O fascismo chega quando uma população perde o controle de seu governo e as empresas não são responsáveis por suas ações.

POR LUIS MIRANDA | THE REAL AGENDA | 3 JUNHO 2012

Alguém disse uma vez que chegaria um momento em que as pessoas gostariam de um estado de coisas que normalmente não gostariam, um tempo quando as pessoas se ajoelhariam para pedir mais, mesmo se esse estado de coisas significasse o início de uma experiência dolorosa, porque as pessoas não senteriam dor, a dor seria diluída,  porque os incentivos dados durante esse estado de dor seriam maiores e isso faria com que a dor se tornasse prazerosa.

O estado atual das coisas, onde o governo não mostra intenção de reduzir a corrupção corporativa deixando as empresas fazer o que querem sem encontrar muita oposição é precisamente esse estado de coisas que foi descrito há muito tempo. Bancos roubam o dinheiro das contas de seus clientes, como com a MF Global, as empresas farmacêuticas como a Merck usam explicitamente os pacientes como ratos de laboratório para testar seus produtos para depois torná-los viciados neles, e corporações da biotecnologia como a Monsanto usam as pessoas como cobaias em experimentos ao ar livre em todo o mundo com organismos geneticamente modificados.

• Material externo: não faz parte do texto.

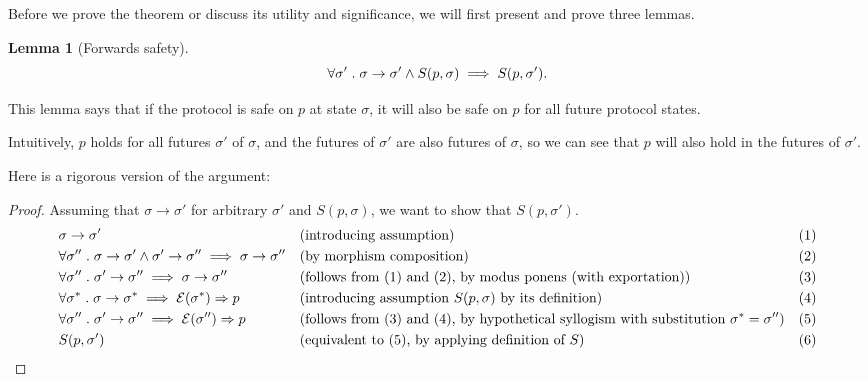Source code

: \documentclass{article}
\theoremstyle{definition}
\newtheorem{lemma}{Lemma}
\begin{document}
Before we prove the theorem or discuss its utility and significance, we will first present and prove three lemmas.

\vspace{5mm}

\begin{lemma}[Forwards safety]
$$
\forall \sigma' \hspace{1mm}.\hspace{1mm} \sigma \to \sigma' \land S(p,\sigma) \implies S(p,\sigma').
$$
\end{lemma}

This lemma says that if the protocol is safe on $p$ at state $\sigma$, it will also be safe on $p$ for all future protocol states.

Intuitively, $p$ holds for all futures $\sigma'$ of $\sigma$, and the futures of $\sigma'$ are also futures of $\sigma$, so we can see that $p$ will also hold in the futures of $\sigma'$. 

Here is a rigorous version of the argument:
\begin{proof}
Assuming that $\sigma \to \sigma'$ for arbitrary $\sigma'$ and $S(p, \sigma)$, we want to show that $S(p, \sigma')$.
  \begin{align*}
    &\sigma \to \sigma' &&\text{(introducing assumption)}   &&\text{(1)}\\ 
    &\forall \sigma'' \hspace{1mm}.\hspace{1mm}\sigma \to \sigma' \land \sigma' \to \sigma'' \implies \sigma \to \sigma'' &&\text{(by morphism composition)}   &&\text{(2)}\\
    &\forall \sigma'' \hspace{1mm}.\hspace{1mm}\sigma' \to \sigma'' \implies \sigma \to \sigma'' &&\text{(follows from (1) and (2), by modus ponens (with exportation))}   &&\text{(3)}\\
    &\forall \sigma^* \hspace{1mm}.\hspace{1mm}\sigma \to \sigma^* \implies \mathcal{E}(\sigma^*) \Rightarrow p &&\text{(introducing assumption $S(p, \sigma)$ by its definition) }   &&\text{(4)} \\
    &\forall \sigma'' \hspace{1mm}.\hspace{1mm}\sigma' \to \sigma'' \implies \mathcal{E}(\sigma'') \Rightarrow p &&\text{(follows from (3) and (4), by hypothetical syllogism with substitution $\sigma^* = \sigma''$)}   &&\text{(5)}\\
    &S(p, \sigma')  \hspace{5mm} \qedhere &&\text{(equivalent to (5), by applying definition of $S$) }   &&\text{(6)}
  \end{align*}
\end{proof}
\end{document}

Mas mesmo a Monsanto e a Merck tem sentido a ira do povo, às vezes, perdendo processos legais aqui e ali. Às vezes, elas foram humilhadas publicamente depois que consumidores descobriram e publicaram seus planos. Em alguns casos, essas empresas até tiveram que pagar multas. Para o Google, no entanto, tem sido uma história completamente diferente. Google negou todos os pedidos de acesso ao seu modelo de negócio secreto, incluindo as autoridades, e não mostrou como a empresa utiliza as informações coletadas ilegalmente. Em resposta à recusa, a única coisa que os reguladores fizeram foi reconhecer que a gigante da tecnologia opera acima da lei quando se trata de coleta de dados e gestão de tais dados. Eles mesmos admitem publicamente este fato, dizendo que este é apenas como as coisas funcionam. “A indústria tornou-se mais poderosa, a tecnologia tornou-se mais difundida e está chegando a um ponto onde não podemos fazer muito sobre isso”, disse Michael Copps, ex-comissário da Federal Communications Commission (FCC) dos Estados Unidos.

Especialistas em tecnologia como Christian Sandvig, pesquisador em tecnologia de comunicações, diz que “não temos escolha a não ser confiar em Google.” É a sua declaração um exemplo de desamparo aprendido? Eu diria que sim. Um protocolo comum que os reguladores seguem depois de falar da sua impotência, é que o quadro legal não evoluiu tão rapidamente como o Google tem. Esta é uma desculpa conveniente, mas não é útil para dar como desculpa, porque a Google tem existido por um longo tempo. Talvez as normas que protegem a privacidade, o aspecto mais preocupante das violações contínuas do Google ao redor do mundo, não foram atualizados por esses reguladores. Mas mesmo se você comprar essa premissa é surpreendentemente que em uma época em que as empresas de tecnologia estão em cada esquina os reguladores do setor e agências de supervisão não pensaram sobre a necessidade de regras claras para essa nova era. O que eles estavam fazendo? Dormindo?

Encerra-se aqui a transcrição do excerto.